On Sat, Jan 3, 2026 at 1:22 PM Andrey Borodin <[email protected]> wrote:
>
> Hi Robert!

Hi Robert, Andrey,

> I don't understand a reason to disallow reviving a slot. Ofc with some new 
> LSN that is currently available in pg_wal.
>
> Imagine a following scenario: in a cluster of a Primary and a Standby a long 
> analytical query is causing huge lag, primary removes some WAL segments due 
> to max_slot_wal_keep_size, standby is disconnected, consumes several WALs 
> from archive, catches up and continues. Or, if something was vacuumed, 
> cancels analytical query. If we disallow reconnection of this stanby, it will 
> stay in archive recovery. I don't see how it's a good thing.

The key problem here (as I understand it) is that STABLE branches can
silently disable hot_standby_feedback and cause unexplainable query
cancellations (of type confl_snapshot). So to frame this $thread
properly: for some people - such a query offload through standby using
hot_standby_feedback - is critical functionality and it is important
they know when it stopped working (not after getting conflicts).

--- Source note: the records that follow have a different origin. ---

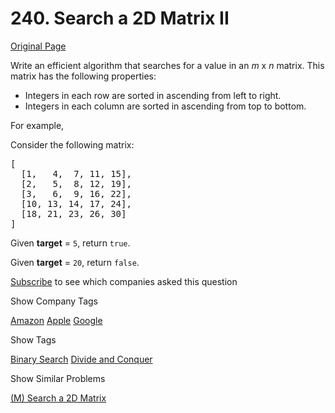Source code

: # 240. Search a 2D Matrix II

[Original Page](https://leetcode.com/problems/search-a-2d-matrix-ii/)

Write an efficient algorithm that searches for a value in an _m_ x _n_ matrix. This matrix has the following properties:

*   Integers in each row are sorted in ascending from left to right.
*   Integers in each column are sorted in ascending from top to bottom.

For example,

Consider the following matrix:

<pre>[
  [1,   4,  7, 11, 15],
  [2,   5,  8, 12, 19],
  [3,   6,  9, 16, 22],
  [10, 13, 14, 17, 24],
  [18, 21, 23, 26, 30]
]
</pre>

Given **target** = `5`, return `true`.

Given **target** = `20`, return `false`.

<div>

[Subscribe](/subscribe/) to see which companies asked this question

</div>

<div>

<div id="company_tags" class="btn btn-xs btn-warning">Show Company Tags</div>

<span class="hidebutton">[Amazon](/company/amazon/) [Apple](/company/apple/) [Google](/company/google/)</span></div>

<div>

<div id="tags" class="btn btn-xs btn-warning">Show Tags</div>

<span class="hidebutton">[Binary Search](/tag/binary-search/) [Divide and Conquer](/tag/divide-and-conquer/)</span></div>

<div>

<div id="similar" class="btn btn-xs btn-warning">Show Similar Problems</div>

<span class="hidebutton">[(M) Search a 2D Matrix](/problems/search-a-2d-matrix/)</span></div>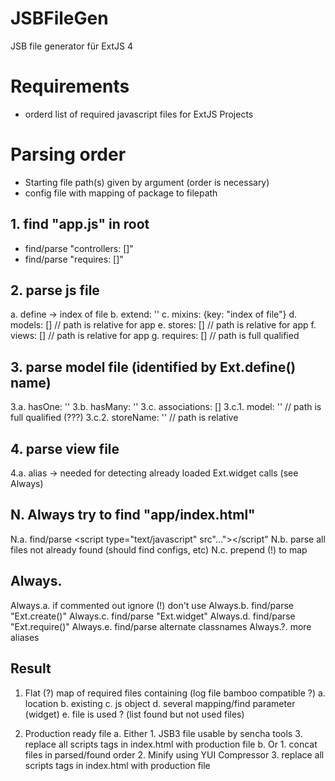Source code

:JSBFileGen
==========

JSB file generator für ExtJS 4

# Requirements
* orderd list of required javascript files for ExtJS Projects

# Parsing order
- Starting file path(s) given by argument (order is necessary)
- config file with mapping of package to filepath

## 1. find "app.js" in root
* find/parse "controllers: []"
* find/parse "requires: []"

## 2. parse js file
 a. define -> index of file
 b. extend: ''
 c. mixins: {key: "index of file"}
 d. models: [] // path is relative for app
 e. stores: [] // path is relative for app
 f. views: [] // path is relative for app
 g. requires: [] // path is full qualified

## 3. parse model file (identified by Ext.define() name)
3.a. hasOne: ''
3.b. hasMany: ''
3.c. associations: []
3.c.1. model: '' // path is full qualified (???)
3.c.2. storeName: '' // path is relative

## 4. parse view file
4.a. alias -> needed for detecting already loaded Ext.widget calls (see Always)
    
    
## N. Always try to find "app/index.html"
N.a. find/parse <script type="text/javascript" src"..."></script"
N.b. parse all files not already found (should find configs, etc)
N.c. prepend (!) to map

## Always.
Always.a. if commented out ignore (!) don't use
Always.b. find/parse "Ext.create()"
Always.c. find/parse "Ext.widget"
Always.d. find/parse "Ext.require()"
Always.e. find/parse alternate classnames
Always.?. more aliases

Result
------
1. Flat (?) map of required files containing (log file bamboo compatible ?)
    a. location
    b. existing
    c. js object
    d. several mapping/find parameter (widget)
    e. file is used ? (list found but not used files)

2. Production ready file
    a. Either
        1. JSB3 file usable by sencha tools
        3. replace all scripts tags in index.html with production file
    b. Or
        1. concat files in parsed/found order
        2. Minify using YUI Compressor
        3. replace all scripts tags in index.html with production file
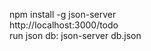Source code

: 
npm install -g json-server <br/>
http://localhost:3000/todo  <br/>
run json db: json-server db.json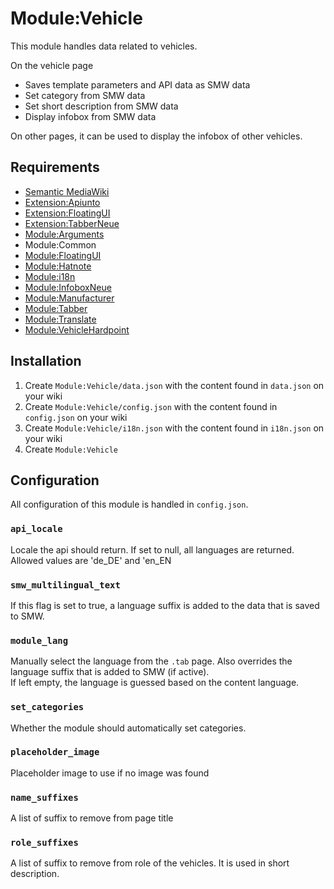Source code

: # Module:Vehicle

This module handles data related to vehicles.

On the vehicle page
- Saves template parameters and API data as SMW data
- Set category from SMW data
- Set short description from SMW data
- Display infobox from SMW data
  
On other pages, it can be used to display the infobox of other vehicles.

## Requirements
- [Semantic MediaWiki](https://www.mediawiki.org/wiki/Extension:Semantic_MediaWiki)
- [Extension:Apiunto](https://github.com/StarCitizenWiki/Apiunto)
- [Extension:FloatingUI](https://github.com/StarCitizenTools/mediawiki-extensions-FloatingUI)
- [Extension:TabberNeue](https://github.com/StarCitizenTools/mediawiki-extensions-TabberNeue)
- [Module:Arguments](https://www.mediawiki.org/wiki/Module:Arguments)
- Module:Common
- [Module:FloatingUI](https://github.com/The-Star-Citizen-Wikis/SharedModules/tree/master/FloatingUI)
- [Module:Hatnote](https://github.com/The-Star-Citizen-Wikis/SharedModules/tree/master/Hatnote)
- [Module:i18n](https://github.com/The-Star-Citizen-Wikis/SharedModules/tree/master/i18n)
- [Module:InfoboxNeue](https://github.com/The-Star-Citizen-Wikis/SharedModules/tree/master/InfoboxNeue)
- [Module:Manufacturer](https://github.com/The-Star-Citizen-Wikis/SharedModules/tree/master/Manufacturer)
- [Module:Tabber](https://github.com/The-Star-Citizen-Wikis/SharedModules/tree/master/Tabber)
- [Module:Translate](https://github.com/The-Star-Citizen-Wikis/SharedModules/tree/master/Translate)
- [Module:VehicleHardpoint](https://github.com/The-Star-Citizen-Wikis/SharedModules/tree/master/VehicleHardpoint)

## Installation
1. Create `Module:Vehicle/data.json` with the content found in `data.json` on your wiki 
2. Create `Module:Vehicle/config.json` with the content found in `config.json` on your wiki 
3. Create `Module:Vehicle/i18n.json` with the content found in `i18n.json` on your wiki
4. Create `Module:Vehicle`

## Configuration
All configuration of this module is handled in `config.json`.

### `api_locale`
Locale the api should return. If set to null, all languages are returned. Allowed values are 'de_DE' and 'en_EN

### `smw_multilingual_text`
If this flag is set to true, a language suffix is added to the data that is saved to SMW.

### `module_lang`
Manually select the language from the `.tab` page. Also overrides the language suffix that is added to SMW (if active).  
If left empty, the language is guessed based on the content language.

### `set_categories`
Whether the module should automatically set categories.

### `placeholder_image`
Placeholder image to use if no image was found

### `name_suffixes`
A list of suffix to remove from page title

### `role_suffixes`
A list of suffix to remove from role of the vehicles. It is used in short description.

So, the behaviour of e.g. v16 is confusing when there is use of
max_safe_wal_slot_size (thus activates slot invalidation), replication
lag might be present, and restore_command is in play (to easier
reproduce, not necessary I think) and all of sudden this may cause
confl_snapshot issues might arise. If we add to that the
pg_replication_slot reports wal_status='unreserved' (instead of
"lost"), but restart_lsn is progressing makes it even harder to
understand what's going on. This fix by Robert makes it simply easier
to spot what's going on, but does not fix or prevent the core issue
itself.

I'll start from the end: from my tests it looks like v19/master
behaves more sane today and does kill such replication connections
(marks the slot as "lost" and *prevents* connections there), so the
whole query cancellation discussion is simply not possible there.

primary:
    2026-01-05 11:31:11.447 CET [40926] LOG:  checkpoint starting: wal
    2026-01-05 11:31:11.457 CET [40926] LOG:  terminating process
41272 to release replication slot "slot1"
    2026-01-05 11:31:11.457 CET [40926] DETAIL:  The slot's
restart_lsn 0/8B000000 exceeds the limit by 16777216 bytes.
    2026-01-05 11:31:11.457 CET [40926] HINT:  You might need to
increase "max_slot_wal_keep_size".
    2026-01-05 11:31:11.457 CET [41272] FATAL:  terminating connection
due to administrator command
    2026-01-05 11:31:11.457 CET [41272] STATEMENT:  START_REPLICATION
SLOT "slot1" 0/06000000 TIMELINE 1
    2026-01-05 11:31:11.460 CET [41272] LOG:  released physical
replication slot "slot1"
    2026-01-05 11:31:11.462 CET [40926] LOG:  invalidating obsolete
replication slot "slot1"
    2026-01-05 11:31:11.462 CET [40926] DETAIL:  The slot's
restart_lsn 0/8B000000 exceeds the limit by 16777216 bytes.
    2026-01-05 11:31:11.462 CET [40926] HINT:  You might need to
increase "max_slot_wal_keep_size".

Even with archiving enabled, the standby won't be ever able to
reconnect unless the slot is recreated (standby will continue recovery
using restore_command, but there won't be lag as pg_stat_replication
will be empty too as of course there won't be connection). This is a
clear message and one knows how to deal with that operationally and it
doesn't cause any mysterious conflicts out of the blue (which is
good). To Andrey's point, the v19 change, could be viewed as feature
regression in situation where down primary replication is fixed by the
restore_command (the v19 simply throws above until slot is recreated,
while the older versions would silently re-connect using replication
connection and switch to walreceiver path [instead of
restore_command], but that would disarm hot_standby_feedback silently
-- which cause false premise that it works, while in reality it does
not which IMHVO is larger grip that this $patch itself).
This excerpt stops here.